Programmers can extend this class in order to add application-specific functionality by writing a subclass of Node. For example, consider the GraphColoring problem which requires each Node to maintain its color and whether or not it has been marked. A possible subclass then, would be GCNode where additional fields and behaviors can be defined.

public GCNode extends Node implements Exernalizable {
    boolean marked;
    int color;
    // Auxiliary methods
}

It is important to note that Node is Externalizable since they can be retrieved from a remote server or created on one server but deposited on another. The fields that need to persist across the network must therefore be saved and retrieved in the writeExternal and readExternal methods respectively. Using the GCNode as an example:

public void writeExternal(ObjectOutput out) throws IOException {
    super.writeExternal(out);           // Required
    out.writeBoolean(this.marked);
    out.writeInt(this.color);
}

public void readExternal(ObjectInput in) throws IOException, ClassNotFoundException {
    super.readExternal(in);             // Required
    this.marked = in.readBoolean();
    this.color = in.readInt();
}

Note that the fields provided by the Node class are not automatically saved and retrieved, thus a call to super is required. It is also important to note that Beehive stores all graph vertices as Node objects so that several subclasses of Nodes can exist in the StorageSystem. Therefore, all node retrievals are returned as a Node object. It is up to the programmer to type-check the nodes and make the appropriate type-cast(s) if necessary.


NodeData

Beehive provides a NodeData class which serves for fine-grain operations within the application.

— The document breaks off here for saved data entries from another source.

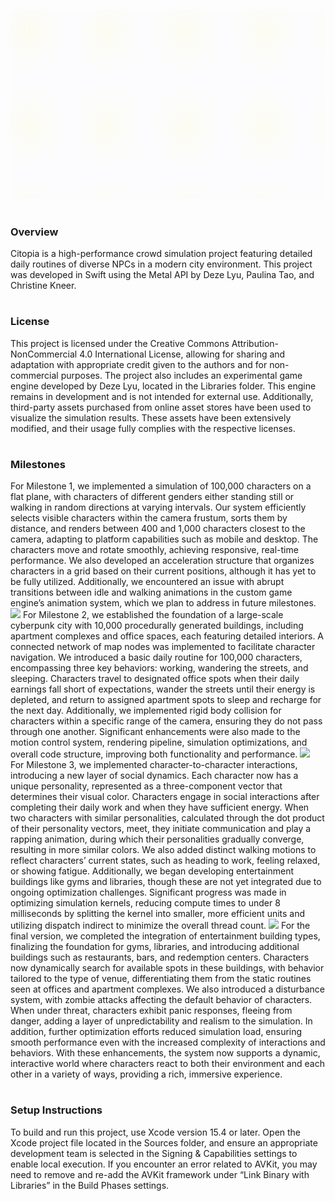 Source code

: ![](Assets/Logo.gif)
#
### Overview
Citopia is a high-performance crowd simulation project featuring detailed daily routines of diverse NPCs in a modern city environment. This project was developed in Swift using the Metal API by Deze Lyu, Paulina Tao, and Christine Kneer.
#
### License
This project is licensed under the Creative Commons Attribution-NonCommercial 4.0 International License, allowing for sharing and adaptation with appropriate credit given to the authors and for non-commercial purposes. The project also includes an experimental game engine developed by Deze Lyu, located in the Libraries folder. This engine remains in development and is not intended for external use. Additionally, third-party assets purchased from online asset stores have been used to visualize the simulation results. These assets have been extensively modified, and their usage fully complies with the respective licenses.
#
### Milestones
For Milestone 1, we implemented a simulation of 100,000 characters on a flat plane, with characters of different genders either standing still or walking in random directions at varying intervals. Our system efficiently selects visible characters within the camera frustum, sorts them by distance, and renders between 400 and 1,000 characters closest to the camera, adapting to platform capabilities such as mobile and desktop. The characters move and rotate smoothly, achieving responsive, real-time performance. We also developed an acceleration structure that organizes characters in a grid based on their current positions, although it has yet to be fully utilized. Additionally, we encountered an issue with abrupt transitions between idle and walking animations in the custom game engine’s animation system, which we plan to address in future milestones.
![](Assets/Milestone1.gif)
For Milestone 2, we established the foundation of a large-scale cyberpunk city with 10,000 procedurally generated buildings, including apartment complexes and office spaces, each featuring detailed interiors. A connected network of map nodes was implemented to facilitate character navigation. We introduced a basic daily routine for 100,000 characters, encompassing three key behaviors: working, wandering the streets, and sleeping. Characters travel to designated office spots when their daily earnings fall short of expectations, wander the streets until their energy is depleted, and return to assigned apartment spots to sleep and recharge for the next day. Additionally, we implemented rigid body collision for characters within a specific range of the camera, ensuring they do not pass through one another. Significant enhancements were also made to the motion control system, rendering pipeline, simulation optimizations, and overall code structure, improving both functionality and performance.
![](Assets/Milestone2.gif)
For Milestone 3, we implemented character-to-character interactions, introducing a new layer of social dynamics. Each character now has a unique personality, represented as a three-component vector that determines their visual color. Characters engage in social interactions after completing their daily work and when they have sufficient energy. When two characters with similar personalities, calculated through the dot product of their personality vectors, meet, they initiate communication and play a rapping animation, during which their personalities gradually converge, resulting in more similar colors. We also added distinct walking motions to reflect characters’ current states, such as heading to work, feeling relaxed, or showing fatigue. Additionally, we began developing entertainment buildings like gyms and libraries, though these are not yet integrated due to ongoing optimization challenges. Significant progress was made in optimizing simulation kernels, reducing compute times to under 8 milliseconds by splitting the kernel into smaller, more efficient units and utilizing dispatch indirect to minimize the overall thread count.
![](Assets/Milestone3.gif)
For the final version, we completed the integration of entertainment building types, finalizing the foundation for gyms, libraries, and introducing additional buildings such as restaurants, bars, and redemption centers. Characters now dynamically search for available spots in these buildings, with behavior tailored to the type of venue, differentiating them from the static routines seen at offices and apartment complexes. We also introduced a disturbance system, with zombie attacks affecting the default behavior of characters. When under threat, characters exhibit panic responses, fleeing from danger, adding a layer of unpredictability and realism to the simulation. In addition, further optimization efforts reduced simulation load, ensuring smooth performance even with the increased complexity of interactions and behaviors. With these enhancements, the system now supports a dynamic, interactive world where characters react to both their environment and each other in a variety of ways, providing a rich, immersive experience.
#
### Setup Instructions
To build and run this project, use Xcode version 15.4 or later. Open the Xcode project file located in the Sources folder, and ensure an appropriate development team is selected in the Signing & Capabilities settings to enable local execution. If you encounter an error related to AVKit, you may need to remove and re-add the AVKit framework under “Link Binary with Libraries” in the Build Phases settings.
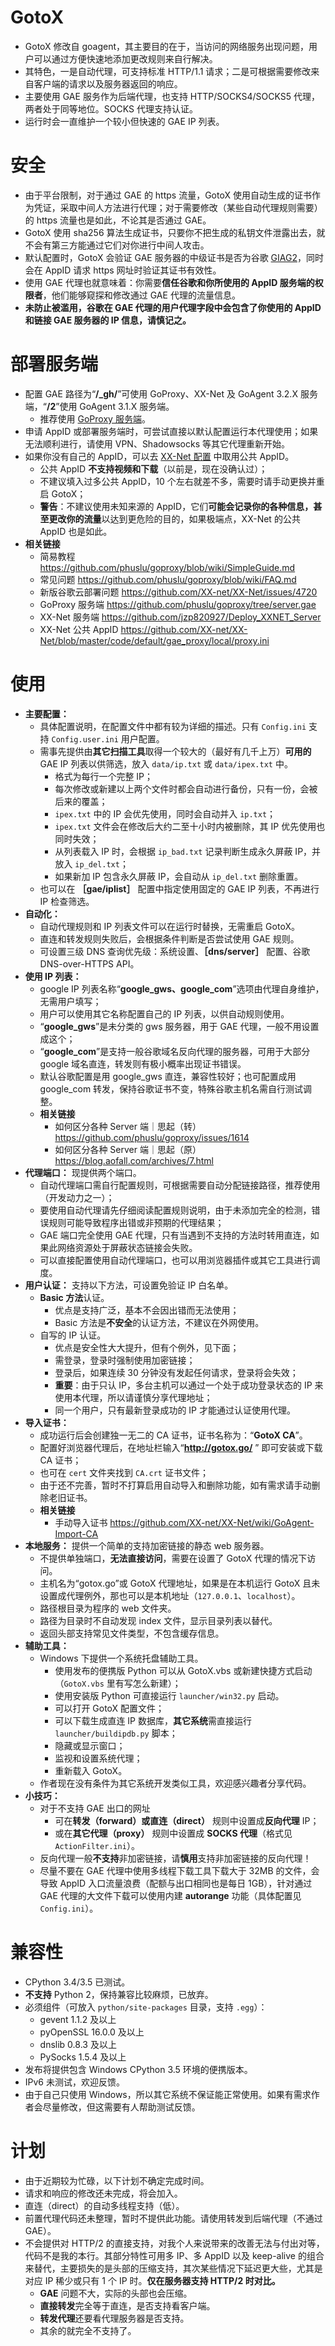 # GotoX
- GotoX 修改自 goagent，其主要目的在于，当访问的网络服务出现问题，用户可以通过方便快速地添加更改规则来自行解决。
- 其特色，一是自动代理，可支持标准 HTTP/1.1 请求；二是可根据需要修改来自客户端的请求以及服务器返回的响应。
- 主要使用 GAE 服务作为后端代理，也支持 HTTP/SOCKS4/SOCKS5 代理，两者处于同等地位。SOCKS 代理支持认证。
- 运行时会一直维护一个较小但快速的 GAE IP 列表。

# 安全
- 由于平台限制，对于通过 GAE 的 https 流量，GotoX 使用自动生成的证书作为凭证，采取中间人方法进行代理；对于需要修改（某些自动代理规则需要）的 https 流量也是如此，不论其是否通过 GAE。
- GotoX 使用 sha256 算法生成证书，只要你不把生成的私钥文件泄露出去，就不会有第三方能通过它们对你进行中间人攻击。
- 默认配置时，GotoX 会验证 GAE 服务器的中级证书是否为谷歌 [GIAG2](https://pki.google.com/GIAG2.crt)，同时会在 AppID 请求 https 网址时验证其证书有效性。
- 使用 GAE 代理也就意味着：你需要**信任谷歌和你所使用的 AppID 服务端的权限者**，他们能够窥探和修改通过 GAE 代理的流量信息。
- **未防止被滥用，谷歌在 GAE 代理的用户代理字段中会包含了你使用的 AppID 和链接 GAE 服务器的 IP 信息，请慎记之。**

# 部署服务端
- 配置 GAE 路径为“**/_gh/**”可使用 GoProxy、XX-Net 及 GoAgent 3.2.X 服务端，“**/2**”使用 GoAgent 3.1.X 服务端。
    - 推荐使用 [GoProxy 服务端](https://github.com/phuslu/goproxy/tree/server.gae)。
- 申请 AppID 或部署服务端时，可尝试直接以默认配置运行本代理使用；如果无法顺利进行，请使用 VPN、Shadowsocks 等其它代理重新开始。
- 如果你没有自己的 AppID，可以去 [XX-Net 配置](https://github.com/XX-net/XX-Net/blob/master/code/default/gae_proxy/local/proxy.ini) 中取用公共 AppID。
    - 公共 AppID **不支持视频和下载**（以前是，现在没确认过）；
    - 不建议填入过多公共 AppID，10 个左右就差不多，需要时请手动更换并重启 GotoX；
    - **警告**：不建议使用未知来源的 AppID，它们**可能会记录你的各种信息，甚至更改你的流量**以达到更危险的目的，如果极端点，XX-Net 的公共 AppID 也是如此。
- **相关链接**
    - 简易教程 https://github.com/phuslu/goproxy/blob/wiki/SimpleGuide.md
    - 常见问题 https://github.com/phuslu/goproxy/blob/wiki/FAQ.md
    - 新版谷歌云部署问题 https://github.com/XX-net/XX-Net/issues/4720
    - GoProxy 服务端 https://github.com/phuslu/goproxy/tree/server.gae
    - XX-Net 服务端 https://github.com/jzp820927/Deploy_XXNET_Server
    - XX-Net 公共 AppID https://github.com/XX-net/XX-Net/blob/master/code/default/gae_proxy/local/proxy.ini

# 使用
- **主要配置：**
    - 具体配置说明，在配置文件中都有较为详细的描述。只有 `Config.ini` 支持 `Config.user.ini` 用户配置。
    - 需事先提供由**其它扫描工具**取得一个较大的（最好有几千上万）**可用的** GAE IP 列表以供筛选，放入 `data/ip.txt` 或 `data/ipex.txt` 中。
        - 格式为每行一个完整 IP；
        - 每次修改或新建以上两个文件时都会自动进行备份，只有一份，会被后来的覆盖；
        - `ipex.txt` 中的 IP 会优先使用，同时会自动并入 `ip.txt`；
        - `ipex.txt` 文件会在修改后大约二至十小时内被删除，其 IP 优先使用也同时失效；
        - 从列表载入 IP 时，会根据 `ip_bad.txt` 记录判断生成永久屏蔽 IP，并放入 `ip_del.txt`；
        - 如果新加 IP 包含永久屏蔽 IP，会自动从 `ip_del.txt` 删除重置。
    - 也可以在 **［gae/iplist］** 配置中指定使用固定的 GAE IP 列表，不再进行 IP 检查筛选。
- **自动化：**
    - 自动代理规则和 IP 列表文件可以在运行时替换，无需重启 GotoX。
    - 直连和转发规则失败后，会根据条件判断是否尝试使用 GAE 规则。
    - 可设置三级 DNS 查询优先级：系统设置、**［dns/server］** 配置、谷歌 DNS-over-HTTPS API。
- **使用 IP 列表：**
    - google IP 列表名称“**google_gws、google_com**”选项由代理自身维护，无需用户填写；
    - 用户可以使用其它名称配置自己的 IP 列表，以供自动规则使用。
    - “**google_gws**”是未分类的 gws 服务器，用于 GAE 代理，一般不用设置成这个；
    - “**google_com**”是支持一般谷歌域名反向代理的服务器，可用于大部分 google 域名直连，转发则有极小概率出现证书错误。
    - 默认谷歌配置是用 google_gws 直连，兼容性较好；也可配置成用 google_com 转发，保持谷歌证书不变，特殊谷歌主机名需自行测试调整。
    - **相关链接**
        - 如何区分各种 Server 端｜思起（转） https://github.com/phuslu/goproxy/issues/1614
        - 如何区分各种 Server 端｜思起（原） https://blog.aofall.com/archives/7.html
- **代理端口：** 现提供两个端口。
    - 自动代理端口需自行配置规则，可根据需要自动分配链接路径，推荐使用（开发动力之一）；
    - 要使用自动代理请先仔细阅读配置规则说明，由于未添加完全的检测，错误规则可能导致程序出错或非预期的代理结果；
    - GAE 端口完全使用 GAE 代理，只有当遇到不支持的方法时转用直连，如果此网络资源处于屏蔽状态链接会失败。
    - 可以直接配置使用自动代理端口，也可以用浏览器插件或其它工具进行调度。
- **用户认证：** 支持以下方法，可设置免验证 IP 白名单。
    - **Basic 方法**认证。
        - 优点是支持广泛，基本不会因出错而无法使用；
        - Basic 方法是**不安全**的认证方法，不建议在外网使用。
    - 自写的 IP 认证。
        - 优点是安全性大大提升，但有个例外，见下面；
        - 需登录，登录时强制使用加密链接；
        - 登录后，如果连续 30 分钟没有发起任何请求，登录将会失效；
        - **重要**：由于只认 IP，多台主机可以通过一个处于成功登录状态的 IP 来使用本代理，所以请谨慎分享代理地址；
        - 同一个用户，只有最新登录成功的 IP 才能通过认证使用代理。
- **导入证书：**
    - 成功运行后会创建独一无二的 CA 证书，证书名称为：“**GotoX CA**”。
    - 配置好浏览器代理后，在地址栏输入“**http://gotox.go/** ” 即可安装或下载 CA 证书；
    - 也可在 `cert` 文件夹找到 `CA.crt` 证书文件；
    - 由于还不完善，暂时不打算启用自动导入和删除功能，如有需求请手动删除老旧证书。
    - **相关链接**
        - 手动导入证书 https://github.com/XX-net/XX-Net/wiki/GoAgent-Import-CA
- **本地服务：** 提供一个简单的支持加密链接的静态 web 服务器。
    - 不提供单独端口，**无法直接访问**，需要在设置了 GotoX 代理的情况下访问。
    - 主机名为“gotox.go”或 GotoX 代理地址，如果是在本机运行 GotoX 且未设置成代理例外，那也可以是本机地址（`127.0.0.1`、`localhost`）。
    - 路径根目录为程序的 web 文件夹。
    - 路径为目录时不自动发现 index 文件，显示目录列表以替代。
    - 返回头部支持常见文件类型，不包含缓存信息。
- **辅助工具：**
    - Windows 下提供一个系统托盘辅助工具。
        - 使用发布的便携版 Python 可以从 GotoX.vbs 或新建快捷方式启动（`GotoX.vbs` 里有写怎么新建）；
        - 使用安装版 Python 可直接运行 `launcher/win32.py` 启动。
        - 可以打开 GotoX 配置文件；
        - 可以下载生成直连 IP 数据库，**其它系统**需直接运行 `launcher/buildipdb.py` 脚本；
        - 隐藏或显示窗口；
        - 监视和设置系统代理；
        - 重新载入 GotoX。
    - 作者现在没有条件为其它系统开发类似工具，欢迎感兴趣者分享代码。
- **小技巧：**
    - 对于不支持 GAE 出口的网址
        - 可在**转发（forward）或直连（direct）** 规则中设置成**反向代理** IP；
        - 或在**其它代理（proxy）** 规则中设置成 **SOCKS 代理**（格式见 `ActionFilter.ini`）。
    - 反向代理一般**不支持**非加密链接，请**慎用**支持非加密链接的反向代理！
    - 尽量不要在 GAE 代理中使用多线程下载工具下载大于 32MB 的文件，会导致 AppID 入口流量浪费（配额与出口相同也是每日 1GB），针对通过 GAE 代理的大文件下载可以使用内建 **autorange** 功能（具体配置见 `Config.ini`）。

# 兼容性
- CPython 3.4/3.5 已测试。
- **不支持** Python 2，保持兼容比较麻烦，已放弃。
- 必须组件（可放入 `python/site-packages` 目录，支持 `.egg`）：
    - gevent 1.1.2 及以上
    - pyOpenSSL 16.0.0 及以上
    - dnslib 0.8.3 及以上
    - PySocks 1.5.4 及以上
- 发布将提供包含 Windows CPython 3.5 环境的便携版本。
- IPv6 未测试，欢迎反馈。
- 由于自己只使用 Windows，所以其它系统不保证能正常使用。如果有需求作者会尽量修改，但这需要有人帮助测试反馈。

# 计划
- 由于近期较为忙碌，以下计划不确定完成时间。
- 请求和响应的修改还未完成，将会加入。
- 直连（direct）的自动多线程支持（低）。
- 前置代理代码还未整理，暂时不提供此功能。请使用转发到后端代理（不通过 GAE）。
- 不会提供对 HTTP/2 的直接支持，对我个人来说带来的改善无法与付出对等，代码不是我的本行。其部分特性可用多 IP、多 AppID 以及 keep-alive 的组合来替代，主要损失的是头部的压缩支持，其次某些情况下延迟更大些，尤其是对应 IP 稀少或只有 1 个 IP 时。**仅在服务器支持 HTTP/2 时对比。**
    - **GAE** 问题不大，实际的头部也会压缩。
    - **直接转发**完全等于直连，是否支持看客户端。
    - **转发代理**还要看代理服务器是否支持。
    - 其余的就完全不支持了。
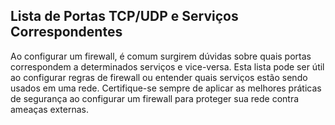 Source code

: Lista de Portas TCP/UDP e Serviços Correspondentes
---------------------------------------------------------

Ao configurar um firewall, é comum surgirem dúvidas sobre quais portas correspondem a determinados serviços e vice-versa.
Esta lista pode ser útil ao configurar regras de firewall ou entender quais serviços estão sendo usados em uma rede. 
Certifique-se sempre de aplicar as melhores práticas de segurança ao configurar um firewall para proteger sua rede contra ameaças externas.
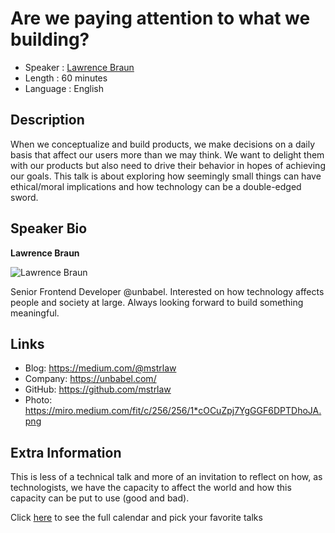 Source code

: Are we paying attention to what we building?
=================================================

* Speaker   : [Lawrence Braun](https://pixels.camp/mstrlaw)
* Length    : 60 minutes
* Language  : English

Description
-----------
When we conceptualize and build products, we make decisions on a daily basis that affect our users more than we may think. We want to delight them with our products but also need to drive their behavior in hopes of achieving our goals. This talk is about exploring how seemingly small things can have ethical/moral implications and how technology can be a double-edged sword.

Speaker Bio
-----------

**Lawrence Braun**

![Lawrence Braun](https://avatars2.githubusercontent.com/u/9217505?v=4)

Senior Frontend Developer @unbabel. Interested on how technology affects people and society at large. Always looking forward to build something meaningful.

Links
-----
* Blog: https://medium.com/@mstrlaw
* Company: https://unbabel.com/
* GitHub: https://github.com/mstrlaw
* Photo: https://miro.medium.com/fit/c/256/256/1*cOCuZpj7YgGGF6DPTDhoJA.png

Extra Information
-----------------
This is less of a technical talk and more of an invitation to reflect on how, as technologists, we have the capacity to affect the world and how this capacity can be put to use (good and bad).

Click [here][1] to see the full calendar and pick your favorite talks

[1]: https://pixels.camp/schedule/
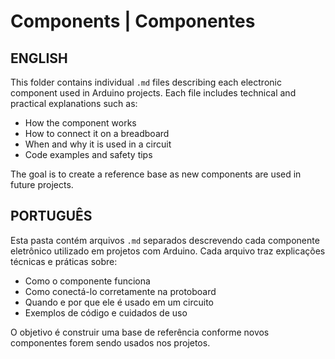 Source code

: # Components | Componentes

## ENGLISH

This folder contains individual `.md` files describing each electronic component used in Arduino projects. Each file includes technical and practical explanations such as:

- How the component works
- How to connect it on a breadboard
- When and why it is used in a circuit
- Code examples and safety tips

The goal is to create a reference base as new components are used in future projects.

## PORTUGUÊS

Esta pasta contém arquivos `.md` separados descrevendo cada componente eletrônico utilizado em projetos com Arduino. Cada arquivo traz explicações técnicas e práticas sobre:

- Como o componente funciona
- Como conectá-lo corretamente na protoboard
- Quando e por que ele é usado em um circuito
- Exemplos de código e cuidados de uso

O objetivo é construir uma base de referência conforme novos componentes forem sendo usados nos projetos.
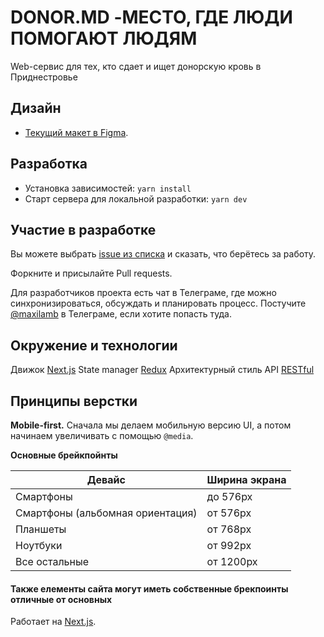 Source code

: # DONOR.MD -МЕСТО, ГДЕ ЛЮДИ ПОМОГАЮТ ЛЮДЯМ

Web-сервис для тех, кто сдает и ищет донорскую кровь в Приднестровье

## Дизайн

- [Текущий макет в Figma](https://www.figma.com/file/8tE5uYcQyCLz3V4t3Xy4J6).

## Разработка

- Установка зависимостей: `yarn install`
- Старт сервера для локальной разработки: `yarn dev`

## Участие в разработке

Вы можете выбрать [issue из списка](https://github.com/open-priorities/donor-frontend/issues) и сказать, что берётесь за работу.

Форкните и присылайте Pull requests.

Для разработчиков проекта есть чат в Телеграме, где можно синхронизироваться, обсуждать и планировать процесс. Постучите [@maxilamb](https://t.me/maxilamb) в Телеграме, если хотите попасть туда.

## Окружение и технологии

Движок [Next.js](https://nextjs.org/)
State manager [Redux](https://redux.js.org/)
Архитектурный стиль API [RESTful](https://habr.com/ru/post/483202/)

## Принципы верстки

**Mobile-first.**
Сначала мы делаем мобильную версию UI, а потом начинаем увеличивать с помощью `@media`.

**Основные брейкпойнты**

| Девайс                           | Ширина экрана |
| -------------------------------- | ------------- |
| Смартфоны                        | до 576px      |
| Смартфоны (альбомная ориентация) | от 576px      |
| Планшеты                         | от 768px      |
| Ноутбуки                         | от 992px      |
| Все остальные                    | от 1200px     |

#### **Также елементы сайта могут иметь собственные брекпоинты отличные от основных**

Работает на [Next.js](https://nextjs.org/).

The NodeData class provides the capability to query and update specific properties of a Node without having to retrieve the entire Node object from the StorageSystem. This reduces communication costs when subclasses of Node are complex and one only needs a subset of properties. The NodeData achieves this by maintaining the following:

nodeId
The id of the Node the NodeData is associated with
timestamp
The timestamp at which the NodeData was constructed for validation purposes
nodeClassId
A unique byte identifier for the Class object for the Node the NodeData is associated with. See the AppLoader section for more details
properties

A mapping from a node's properties to values.

Note

When the RPC_MECHANISM of the system is set to THRIFT, the types of the properties are restricted to the following primitive types: String, Boolean, Integer, Long

This mapping can be used in one of three ways:

  1. Querying specific properties of a Node
    • In this case the programmer would map the name of the desired properties to null and query the StorageSystem with the NodeData. The StorageSystem will then return a NodeData object where the mappings are now of the desired properties to their actual values from Node.
  2. Updating specific properties of a Node
    • In this case, the programmer would map the names of properties to update to their desired values and give the NodeData object to the StorageSystem.
  3. Executing specific methods on a Node
    • In this case, the programmer would map the names of the methods to their respective parameter and give the NodeData object to the StorageSystem. The StorageSystem will then invoke the desired methods on the target node. A NodeData object is then returned where the mappings are now of the method names to their return values. Note that a method invoked by exec can only have one parameter.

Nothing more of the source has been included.